GCU Principal and Vice-Chancellor, Professor Pamela Gillies CBE, FRSE

Our approach to public engagement

Glasgow Caledonian University has a long and rich heritage of Community and Public Engagement (CPE) which is embedded in our core activity across our three campuses in Glasgow, London, and New York at a local and global level. This longstanding commitment to working in partnership with people in their communities decisively strengthens research impact and quality for knowledge exchange. CPE enriches the student experience and fulfills the University’s Common Good mission in many different ways.

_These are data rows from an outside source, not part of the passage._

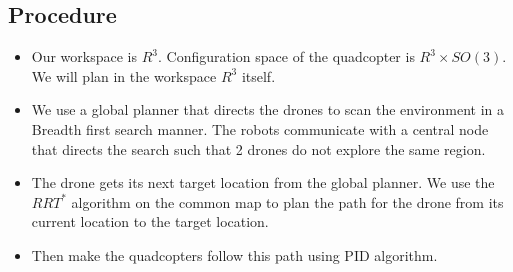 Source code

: \subsection{Procedure}
\begin{itemize}
    \item Our workspace is \(R^3\). Configuration space of the quadcopter is \(R^3 \times SO(3)\). We will plan in the workspace \(R^3\) itself. 
    \item We use a global planner that directs the drones to scan the environment in a Breadth first search manner. The robots communicate with a central node that directs the search such that 2 drones do not explore the same region.
    \item The drone gets its next target location from the global planner. We use the \(RRT^*\) algorithm on the common map to plan the path for the drone from its current location to the target location.
    \item Then make the quadcopters follow this path using PID algorithm.
\end{itemize}

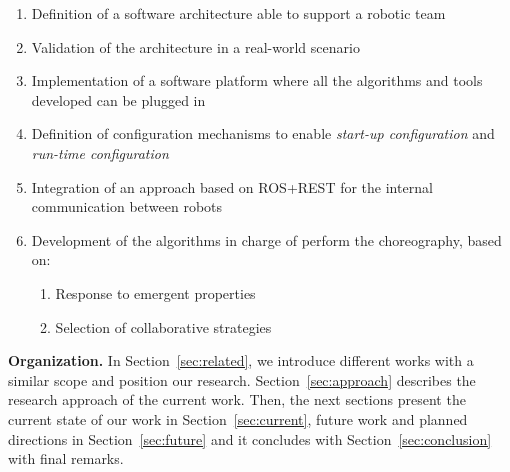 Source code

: \begin{enumerate}
\item Definition of a software architecture able to support a robotic team
\item Validation of the architecture in a real-world scenario
\item Implementation of a software platform where all the algorithms and tools developed can be plugged in 
\item Definition of configuration mechanisms to enable \emph{start-up configuration} and \emph{run-time configuration}
\item Integration of an approach based on ROS+REST for the internal communication between robots
\item Development of the algorithms in charge of perform the choreography, based on:
\begin{enumerate}
\item Response to emergent properties
\item Selection of collaborative strategies
\end{enumerate}
\end{enumerate}

\textbf{Organization.} 
In Section~\ref{sec:related}, we introduce different works with a similar scope and position our research.
Section~\ref{sec:approach} describes the research approach of the current work.
Then, the next sections present the current state of our work in Section~\ref{sec:current}, future work and planned directions in Section~\ref{sec:future} and it concludes with Section~\ref{sec:conclusion} with final remarks. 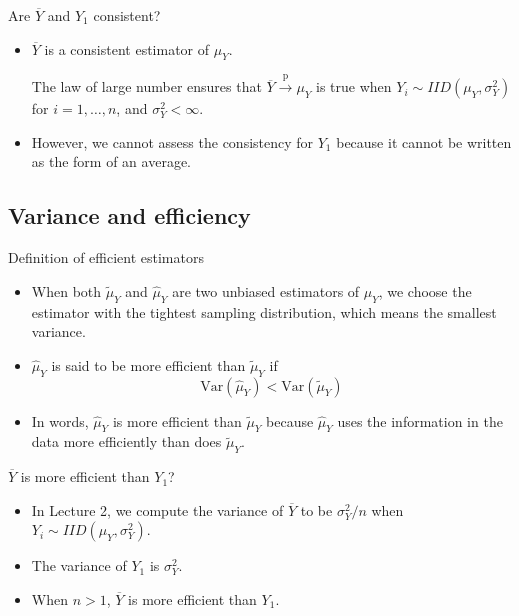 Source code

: \documentclass[presentation]{beamer}
\begin{document}
\begin{frame}[label={sec:orgbb4e617}]{Are \(\overline{Y}\) and \(Y_1\) consistent?}
\begin{itemize}
\item \(\overline{Y}\) is a consistent estimator of \(\mu_Y\). 

\vspace{0.3cm}

The law of large number ensures that \(\overline{Y}
  \xrightarrow{\text{ p }} \mu_Y\) is true when \(Y_i \sim IID(\mu_Y,
  \sigma^2_Y)\) for \(i=1, \ldots, n\), and \(\sigma^2_Y < \infty\).

\vspace{0.3cm}

\item However, we cannot assess the consistency for \(Y_1\) because it cannot
be written as the form of an average.
\end{itemize}
\end{frame}

\subsection*{Variance and efficiency}
\label{sec:orgad5767a}

\begin{frame}[label={sec:org040d5e9}]{Definition of efficient estimators}
\begin{itemize}
\item When both \(\tilde{\mu}_Y\) and \(\hat{\mu}_Y\) are two unbiased
estimators of \(\mu_Y\), we choose the estimator with the tightest
sampling distribution, which means the smallest variance.

\item \(\hat{\mu}_Y\) is said to be more efficient than \(\tilde{\mu}_Y\) if
\[\mathrm{Var}(\hat{\mu}_Y) < \mathrm{Var}(\tilde{\mu}_Y)\]

\item In words, \(\hat{\mu}_Y\) is more efficient than \(\tilde{\mu}_Y\)
because \(\hat{\mu}_Y\) uses the information in the data more
efficiently than does \(\tilde{\mu}_Y\).
\end{itemize}
\end{frame}

\begin{frame}[label={sec:org7c03ab8}]{\(\overline{Y}\) is more efficient than \(Y_1\)?}
\begin{itemize}
\item In Lecture 2, we compute the variance of \(\overline{Y}\) to be
\(\sigma^2_Y / n\) when \(Y_i \sim IID(\mu_Y, \sigma^2_Y)\).

\item The variance of \(Y_1\) is \(\sigma^2_Y\).

\item When \(n > 1\), \(\overline{Y}\) is more
efficient than \(Y_1\).
\end{itemize}
\end{frame}
\end{document}
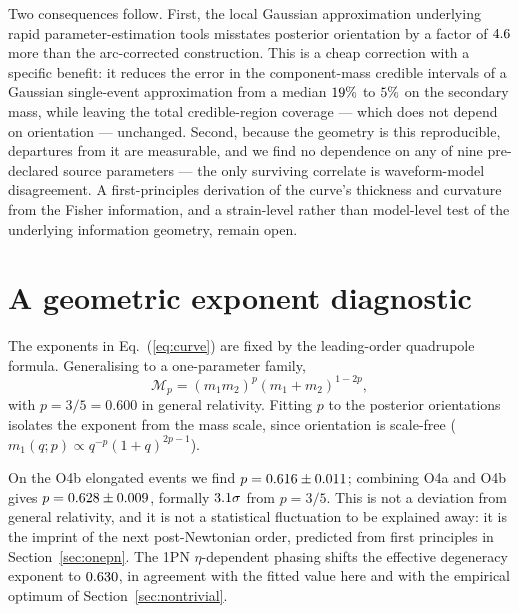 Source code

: \documentclass[aps,preprint,amsmath,amssymb,nofootinbib,superscriptaddress]{revtex4-2}
\begin{document}
Two consequences follow. First, the local Gaussian approximation underlying rapid parameter-estimation
tools misstates posterior orientation by a factor of $\GaussRatio$ more than the arc-corrected
construction. This is a cheap correction with a specific benefit: it reduces the error in the
component-mass credible intervals of a Gaussian single-event approximation from a median $\DownSecTangent$
to $\DownSecCurve$ on the secondary mass, while leaving the total credible-region coverage --- which does
not depend on orientation --- unchanged. Second,
because the geometry is this reproducible, departures from it are measurable, and we find no dependence on
any of nine pre-declared source parameters --- the only surviving correlate is waveform-model disagreement.
A first-principles derivation of the curve's thickness and curvature from the Fisher information, and a
strain-level rather than model-level test of the underlying information geometry, remain open.

\appendix

\section{A geometric exponent diagnostic}
\label{app:exponent}
The exponents in Eq.~(\ref{eq:curve}) are fixed by the leading-order quadrupole formula. Generalising to a
one-parameter family,
\begin{equation}
\mathcal{M}_p = (m_1 m_2)^p (m_1+m_2)^{1-2p},
\end{equation}
with $p = 3/5 = 0.600$ in general relativity. Fitting $p$ to the posterior orientations isolates the exponent from the mass scale, since orientation
is scale-free ($m_1(q;p) \propto q^{-p}(1+q)^{2p-1}$).

On the O4b elongated events we find $p = \ExpOb \pm \ExpObErr$; combining O4a and O4b gives
$p = \ExpComb \pm \ExpCombErr$, formally $\ExpNaiveSigma\sigma$ from $p=3/5$. This is not a deviation
from general relativity, and it is not a statistical fluctuation to be explained away: it is the imprint
of the next post-Newtonian order, predicted from first principles in Section~\ref{sec:onepn}. The 1PN
$\eta$-dependent phasing shifts the effective degeneracy exponent to $\OnePNpeff$, in agreement with the
fitted value here and with the empirical optimum of Section~\ref{sec:nontrivial}.
\end{document}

GCU formalised our commitment to Community and Public Engagement (CPE) in 2012 by signing the National Coordinating Centre for Public Engagement’s Engaged University manifesto and with the strategic development of Community and Public Engagement. The overall aim of GCU’s strategic approach to Community and Public Engagement is: To create the evidenced-based conditions for meaningful and sustainable engagement for The Common Good.

This aim is operationalised through the following five impact goals:

  1. Engaged Culture – supportive infrastructure at GCU
  2. Community Engaged Learning – CPE within the Common Good Curriculum
  3. Engaged Research –co-created and meaningful outputs
  4. Sustainable Engagement - reciprocal and equitable partnerships 
  5. Visible Engagement – connections and communication

Our public engagement hallmark

Engaging globally, locally and virtually for The Common Good

GCU’s CPE activity for Glasgow Science Festival and GCU’s Research Week in June 2018 included 15 events and 54 activities, in 7 venues and involved 137 GCU staff, 138 GCU students, 71 community/research partner volunteers and engagements with 1310 members of the public. Launched by First Minister, Nicola Sturgeon in her capacity as MSP Glasgow South, GCU’s inaugural Community Science Day aimed to inspire young people about the difference they could make to the world of STEM in the future. It brought research to community and facilitated links for future collaborations.

The organisation and delivery of this event summed up our approach to engagement as it was in partnership with a number of public, private and third sector organisations and was delivered by staff and students from across the university who were supported centrally. Contributing to such activities for our students is part of the Common Good Curriculum. This centres on providing opportunities to all of our students, within and outside the curriculum, to develop the GCU Common Good Attributes, to equip them with the confidence and capacity to make a positive difference to the communities they will serve and address societal challenges outlined in the UN Sustainable Development Goals.

Our public engagement talking point

During consultation with external organisations in 2016 as part of a refresh of the CPE strategy, the issue of power imbalance came up as a challenge to engagement. This connects to the need for reciprocity as many were frequently left feeling exploited by relationships with universities. They stated ‘dominant discourses’ and ‘personalities’ affect community engagement. Examples included research agendas and the political problematic of ‘not listening to evidence’. Structural issues and the relationship to the state were identified such as the ‘cultural rhetoric of top vs ground’. 

It was felt this impacted upon the community who remain ‘intimidated and skeptical’ regarding what universities do and how research is used. Many organisations reported that they felt that the HEI got much more out of the partnership than they did. The regularity of this occurrence made them much less likely to engage in future

One solution we have found to this imbalance and have a true partnership of equals is to share the funding between university and community and we have had to adapt our funding structures to make this happen. However we would be interested in other ways universities or organisations have overcome this barrier to true partnership working.

Our public engagement people

A woman that makes things happen.

Susan Grant, Community and Public Engagement Coordinator, @GCUEngagement 

Since 2003 Susan has used her expertise to build reciprocal and sustainable partnerships with community organisations in Glasgow. She is well known, respected and most importantly trusted by the communities she engages with on behalf of GCU. She also supports staff and students across the University as they develop their skills and expertise as community engaged learners, lecturers and researchers. The cultural engagement and common good opportunities and shared benefits which arise from these partnerships has inspired and sustained her longstanding engagement. She believes that ‘bringing in’ community to influence the work going on at GCU is for the benefit of all involved.